Cette fois, c’est une étude menée, chez nous, par le Steunpunt Milieu en Gezondheid, à la demande du gouvernement flamand, qui suscite de nouvelles inquiétudes. Pour mener à bien cette étude, le centre d’expertise de neurotoxicologie et de neuropsychologie du centre de soins psychiatrique de Geel (Openbaar Psychiatrisch Zorgcentrum, OPZ) a suivi, entre 2002 et 2007, 200 enfants jusqu’à leur troisième anniversaire. Peu après leur naissance, plusieurs substances provenant du sang de leur cordon ombilical ont été analysées.

Plomb, PCB et pesticides

Aujourd’hui, il apparaît que, même en faibles concentrations, certaines substances polluantes présentes dans le sang du cordon ombilical influencent négativement le développement intellectuel et comportemental des enfants de 0 à 3 ans. Pour les enfants présentant une forte concentration en plomb dans le sang de cordon à la naissance, les résultats aux tests de QI se sont avérés plus faibles que la moyenne. En outre, ces enfants semblent plus actifs; ils éprouvent davantage de difficultés pour se concentrer et présentent des problèmes sociaux et émotionnels. Ceci confirme des résultats similaires obtenus lors de récentes études menées dans d’autres pays.
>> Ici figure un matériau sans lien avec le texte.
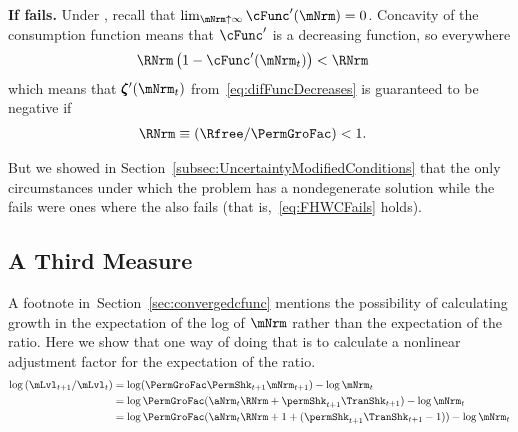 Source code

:\documentclass[\econtexRoot/BufferStockTheory]{subfiles}
\begin{document}
\textbf{If {\RIC} fails.}
Under \cncl{\RIC}, recall that $\lim_{\mNrm \uparrow \infty} \cFunc^{\prime}(\mNrm) = 0$.  Concavity of the consumption function means that $\cFunc^{\prime}$ is a decreasing function, so everywhere 
\begin{align*}
  \RNrm\left(1-\cFunc^{\prime}({\mNrm}_t)\right) & < \RNrm
\end{align*}
which means that $\difFunc^{\prime}(\mNrm_{t})$ from~\eqref{eq:difFuncDecreases} is guaranteed to be negative if
\begin{align}
  \RNrm \equiv (\Rfree/\PermGroFac) & < 1  \label{eq:FHWCFails}.
\end{align}

But we showed in Section~\ref{subsec:UncertaintyModifiedConditions} that the only circumstances under which the problem has a nondegenerate solution while the {\RIC} fails were ones where the {\FHWC} also fails (that is,~\eqref{eq:FHWCFails} holds).

\subsection{A Third Measure}

A footnote in~Section~\ref{sec:convergedcfunc} mentions the possibility of calculating growth in the expectation of the log of $\mNrm$ rather than the expectation of the ratio.  Here we show that one way of doing that is to calculate a nonlinear adjustment factor for the expectation of the ratio.
\begin{align*}
\log \left(\mLvl_{t+1}/\mLvl_{t}\right) & = \log (\PermGroFac \PermShk_{t+1} \mNrm_{t+1})- \log \mNrm_{t} 
\\ & = \log \PermGroFac (\aNrm_{t}\RNrm+\permShk_{t+1}\TranShk_{t+1})- \log \mNrm_{t} 
\\ & = \log \PermGroFac (\aNrm_{t}\RNrm+1+(\permShk_{t+1}\TranShk_{t+1}-1))- \log \mNrm_{t}
\end{align*}
\end{document}

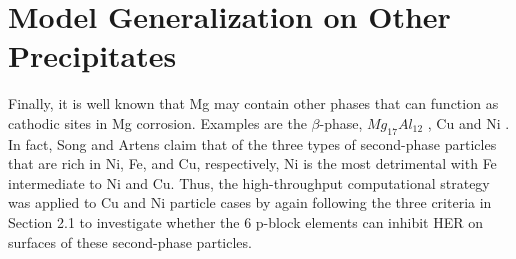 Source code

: \section{Model Generalization on Other Precipitates}

Finally, it is well known that Mg may contain other phases that can function as cathodic sites in Mg corrosion. Examples are the $\beta$-phase, $Mg_{17}Al_{12}$ \cite{guo2017influence}, Cu \cite{kawabata2012influence} and Ni \cite{hanawalt1942corrosion}. In fact, Song and Artens \cite{song2003understanding} claim that of the three types of second-phase particles that are rich in Ni, Fe, and Cu, respectively, Ni is the most detrimental with Fe intermediate to Ni and Cu. Thus, the high-throughput computational strategy was applied to Cu and Ni particle cases by again following the three criteria in Section 2.1 to investigate whether the 6 p-block elements can inhibit HER on surfaces of these second-phase particles.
Egalement étudiés, les effets des PCB et de la dioxine ne sont pas négligeables. D’après les auteurs de l’étude, "les enfants présentant un taux de PCB important commencent à marcher plus tard et développent leur langage avec un certain retard. Ils expriment aussi moins vite leurs émotions. Ils sont plus passifs et obtiennent des résultats moindres aux tests de QI".

Des résultats quasi similaires ont été observés en cas de concentration trop élevée de pesticides dans le sang du cordon ombilical. "Toutes ces substances ont une influence négative sur le développement de jeunes enfants, même s’il est également influencé par des facteurs héréditaires, l’alimentation, la composition de la famille, etc.", concluent les auteurs, soulignant le fait que les substances mesurées restent présentes longtemps dans l’environnement et dans le corps humain.

Depuis l’utilisation de l’essence sans plomb, la concentration en plomb a toutefois diminué, de même que la présence de PCB, interdit depuis longtemps, tout comme l’emploi des pesticides DDT l’est depuis 1974.